Tomasz Chwaliszewski ma już na swoim koncie przepłynięciu Zatoki Puckiej, Zatoki Gdańskiej, próbę przepłynięcia Kanału La Manche oraz przepłynięciu najdłuższego jeziora w Polsce - Jezioraka
Tym razem pokonał wpław jezioro Śniardwy. Chwaliszewski wystartował z miejscowości Popielno, by ponad 5 godzinach dotrzeć do założonego celu miejscowości Nowe Guty.
Dystans, który pokonał to ponad 16 kilometrów. Temperatura wody podczas próby wynosiła około 20 stopni. Tak jak w poprzednich przedsięwzięciach pływak płynął w piance. Dozwolone były przystanki w formie pływania w miejscu – w takiej pozycji zawodnik mógł przyjmować pożywienie i płyny.

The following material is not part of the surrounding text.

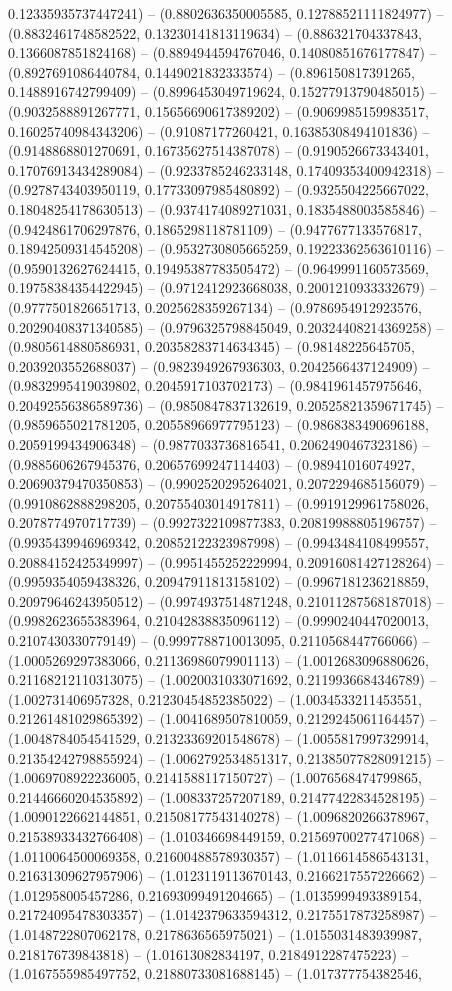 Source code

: 0.12335935737447241) -- (0.8802636350005585, 0.12788521111824977) -- (0.8832461748582522, 0.13230141813119634) -- (0.886321704337843, 0.1366087851824168) -- (0.8894944594767046, 0.14080851676177847) -- (0.8927691086440784, 0.1449021832333574) -- (0.896150817391265, 0.1488916742799409) -- (0.8996453049719624, 0.15277913790485015) -- (0.9032588891267771, 0.15656690617389202) -- (0.9069985159983517, 0.16025740984343206) -- (0.91087177260421, 0.16385308494101836) -- (0.9148868801270691, 0.16735627514387078) -- (0.9190526673343401, 0.17076913434289084) -- (0.9233785246233148, 0.17409353400942318) -- (0.9278743403950119, 0.17733097985480892) -- (0.9325504225667022, 0.18048254178630513) -- (0.9374174089271031, 0.1835488003585846) -- (0.9424861706297876, 0.1865298118781109) -- (0.9477677133576817, 0.18942509314545208) -- (0.9532730805665259, 0.19223362563610116) -- (0.9590132627624415, 0.19495387783505472) -- (0.9649991160573569, 0.19758384354422945) -- (0.9712412923668038, 0.2001210933332679) -- (0.9777501826651713, 0.2025628359267134) -- (0.9786954912923576, 0.20290408371340585) -- (0.9796325798845049, 0.20324408214369258) -- (0.9805614880586931, 0.20358283714634345) -- (0.98148225645705, 0.2039203552688037) -- (0.9823949267936303, 0.2042566437124909) -- (0.9832995419039802, 0.2045917103702173) -- (0.9841961457975646, 0.20492556386589736) -- (0.9850847837132619, 0.20525821359671745) -- (0.9859655021781205, 0.20558966977795123) -- (0.9868383490696188, 0.2059199434906348) -- (0.9877033736816541, 0.2062490467323186) -- (0.9885606267945376, 0.20657699247114403) -- (0.98941016074927, 0.20690379470350853) -- (0.9902520295264021, 0.2072294685156079) -- (0.9910862888298205, 0.20755403014917811) -- (0.9919129961758026, 0.2078774970717739) -- (0.9927322109877383, 0.20819988805196757) -- (0.9935439946969342, 0.20852122323987998) -- (0.9943484108499557, 0.20884152425349997) -- (0.9951455252229994, 0.20916081427128264) -- (0.9959354059438326, 0.20947911813158102) -- (0.9967181236218859, 0.20979646243950512) -- (0.9974937514871248, 0.21011287568187018) -- (0.9982623655383964, 0.21042838835096112) -- (0.9990240447020013, 0.2107430330779149) -- (0.9997788710013095, 0.2110568447766066) -- (1.0005269297383066, 0.21136986079901113) -- (1.0012683096880626, 0.21168212110313075) -- (1.0020031033071692, 0.2119936684346789) -- (1.002731406957328, 0.21230454852385022) -- (1.0034533211453551, 0.21261481029865392) -- (1.0041689507810059, 0.2129245061164457) -- (1.0048784054541529, 0.21323369201548678) -- (1.0055817997329914, 0.21354242798855924) -- (1.0062792534851317, 0.21385077828091215) -- (1.0069708922236005, 0.2141588117150727) -- (1.0076568474799865, 0.21446660204535892) -- (1.008337257207189, 0.21477422834528195) -- (1.0090122662144851, 0.21508177543140278) -- (1.0096820266378967, 0.21538933432766408) -- (1.010346698449159, 0.21569700277471068) -- (1.0110064500069358, 0.21600488578930357) -- (1.0116614586543131, 0.21631309627957906) -- (1.0123119113670143, 0.2166217557226662) -- (1.012958005457286, 0.21693099491204665) -- (1.0135999493389154, 0.21724095478303357) -- (1.0142379633594312, 0.2175517873258987) -- (1.0148722807062178, 0.2178636565975021) -- (1.0155031483939987, 0.218176739843818) -- (1.01613082834197, 0.2184912287475223) -- (1.0167555985497752, 0.21880733081688145) -- (1.017377754382546,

- Ciężko pracowałem na treningach, aby zrealizować swój cel - opowiada Chwaliszewski. Od października rozpocząłem treningi po okresie odnowy biologicznej oraz kontuzji pleców. Codziennie starałem się pływać. Ból pleców był tak duży, że nie zawsze to wychodziło. Do tego ćwiczenia z gimnastyki ogólnej. Wszystko po to, aby zachować ogólną gibkość i zwinność, bo bez tego nie ma nawet sensu myśleć długodystansowym pływaniu.
Jednak trening to nie wszystko. Oprócz przygotowania fizycznego bardzo ważna jest także silna psychika.

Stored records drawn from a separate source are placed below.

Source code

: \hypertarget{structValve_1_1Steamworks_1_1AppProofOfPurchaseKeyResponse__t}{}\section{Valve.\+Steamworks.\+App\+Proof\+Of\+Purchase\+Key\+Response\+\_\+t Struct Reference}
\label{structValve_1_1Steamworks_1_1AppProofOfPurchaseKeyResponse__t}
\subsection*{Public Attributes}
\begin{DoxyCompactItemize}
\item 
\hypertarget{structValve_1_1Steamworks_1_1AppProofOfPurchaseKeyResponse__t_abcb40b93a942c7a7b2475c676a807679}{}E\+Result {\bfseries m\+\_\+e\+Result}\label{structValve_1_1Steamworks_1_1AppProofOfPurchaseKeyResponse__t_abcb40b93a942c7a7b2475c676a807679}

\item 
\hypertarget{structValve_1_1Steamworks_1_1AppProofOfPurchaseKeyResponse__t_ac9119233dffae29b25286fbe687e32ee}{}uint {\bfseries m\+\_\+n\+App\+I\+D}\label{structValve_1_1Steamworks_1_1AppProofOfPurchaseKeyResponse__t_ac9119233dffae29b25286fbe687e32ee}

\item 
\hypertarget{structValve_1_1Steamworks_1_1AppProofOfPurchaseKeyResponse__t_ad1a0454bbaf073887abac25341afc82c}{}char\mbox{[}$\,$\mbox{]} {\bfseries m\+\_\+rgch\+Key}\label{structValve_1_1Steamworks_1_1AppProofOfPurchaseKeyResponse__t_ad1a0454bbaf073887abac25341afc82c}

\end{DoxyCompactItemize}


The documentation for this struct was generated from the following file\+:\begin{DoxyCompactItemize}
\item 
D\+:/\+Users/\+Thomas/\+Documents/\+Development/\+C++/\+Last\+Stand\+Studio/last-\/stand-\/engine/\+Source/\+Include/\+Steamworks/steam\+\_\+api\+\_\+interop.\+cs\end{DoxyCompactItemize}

- Myślę, że podczas każdego mojego przedsięwzięcia ją kształtuję lecz pewnego rodzaju kryzys zawsze przychodzi. Poczułem to na własnej skórze również i tym razem.
Chwaliszewski realizując swoje pasje pomagając jednocześnie innym. Akcje charytatywna towarzyszy każdemu z jego przedsięwzięć. Podobnie było i tym razem. Pływak zbiera bowiem pieniądze na rehabilitację Błażeja Żyty 9-letniego chłopca z porażeniem mózgowy, z którym Chwaliszewski zaprzyjaźnił się na basenie.
Kolejny plan pływaka to Zalew Wiślany w dwie strony wpław. Próbę podejmie już 15 sierpnia.